A spokesperson for the premier says his record — which includes advocating for property rights for Indigenous women, helping flood evacuees return home and reforming criminal justice and child-welfare systems — dispels attempts to misrepresent his remarks, which were “clearly focused on building up collectively rather than tearing others down.”
“Our government remains committed to the very important work ahead of us in seeking reconciliation and healing, and building a safer, healthier and more prosperous province for all Manitobans,” the spokesperson wrote in an email.
The spokesperson didn’t answer questions about the premier’s history of education on Indigenous history and culture.
Failure to bring ‘deep analysis’: prof
McCallum says she wants to set the record straight about the history of the province and the country.
Settlers in Canada did come to build farms, businesses and churches as Pallister says, but that building came from dispossessing and destroying Indigenous peoples’ way of life, she said.
In the 1870s, the numbered treaties that cover Manitoba were signed by the Crown and First Nations leaders. They allowed the Canadian government to actively pursue agriculture, settlement, transportation links and resource development in exchange for payment or other promises, the Treaty Commission of Manitoba says.
Within a few short years, though, McCallum says land was given to settlers in exchange for small, remote reserves and First Nations treaty rights were never fully realized.
Then came the deluge of government and church-run programs that attempted to assimilate Indigenous people and “take the Indian out of the child.”
The idea that “to build you always have to tear down” suggests “that what is being torn down doesn’t matter — it’s not relevant, it’s not meaningful,” McCallum said.

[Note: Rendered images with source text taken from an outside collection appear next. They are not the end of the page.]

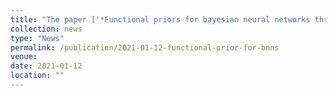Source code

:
 ```yaml
---
title: "The paper ['*Functional priors for bayesian neural networks through wasserstein distance minimization to Gaussian processes*'](https://tranbahien.github.io/publication/2021-01-12-functional-prior-for-bnns) has been accepted at the 3rd Symposium on Advances in Approximate Bayesian Inference 2021!"
collection: news
type: "News"
permalink: /publication/2021-01-12-functional-prior-for-bnns
venue: 
date: 2021-01-12
location: ""
---
```


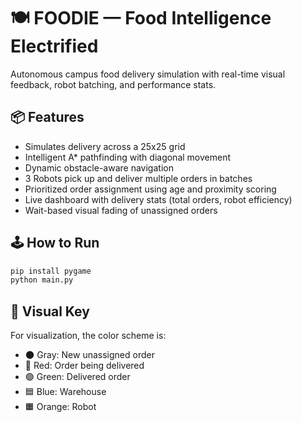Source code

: # 🍽️ FOODIE — Food Intelligence Electrified

Autonomous campus food delivery simulation with real-time visual feedback, robot batching, and performance stats.

## 📦 Features
- Simulates delivery across a 25x25 grid
- Intelligent A* pathfinding with diagonal movement
- Dynamic obstacle-aware navigation
- 3 Robots pick up and deliver multiple orders in batches
- Prioritized order assignment using age and proximity scoring
- Live dashboard with delivery stats (total orders, robot efficiency)
- Wait-based visual fading of unassigned orders

## 🕹️ How to Run

```bash
pip install pygame
python main.py
```

## 🎨 Visual Key

For visualization, the color scheme is:
- 🌑 Gray: New unassigned order
- 🔴 Red: Order being delivered
- 🟢 Green: Delivered order
- 🟦 Blue: Warehouse
- 🟧 Orange: Robot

“In a way, that fails to bring a really deep analysis to our country’s history and it allows us to get through with a really positive story of progress.”
This isn’t the first time Pallister has been criticized for offending Indigenous people.
In 2017, he went on a bike ride to East Selkirk, the original location of Peguis First Nation, in honour of the 200th anniversary of the Selkirk Treaty, but didn’t meet with any First Nations people.
That same year he said divisions between Indigenous and non-Indigenous people over hunting at night were “becoming a race war.”
He also drew ire when he spoke on Manitoba’s 150th, neglecting to mention Indigenous history.
Last year, Pallister came under fire again when he said he was worried about “short-changing” non-Indigenous Manitobans when Ottawa recommended prioritizing vaccines for First Nations people, who are at greater risk of developing severe outcomes from COVID-19.
Residential school survivor Vivian Ketchum says the premier could make a step in the right direction by engaging with Indigenous people who are regularly outside of the legislature tying ribbons, smudging, erecting teepees and demonstrating.
“He has a perfect opportunity to learn from us that many Manitobans don’t have,” she said.
“Reconciliation is right outside his door and he refuses to go out and talk to us.”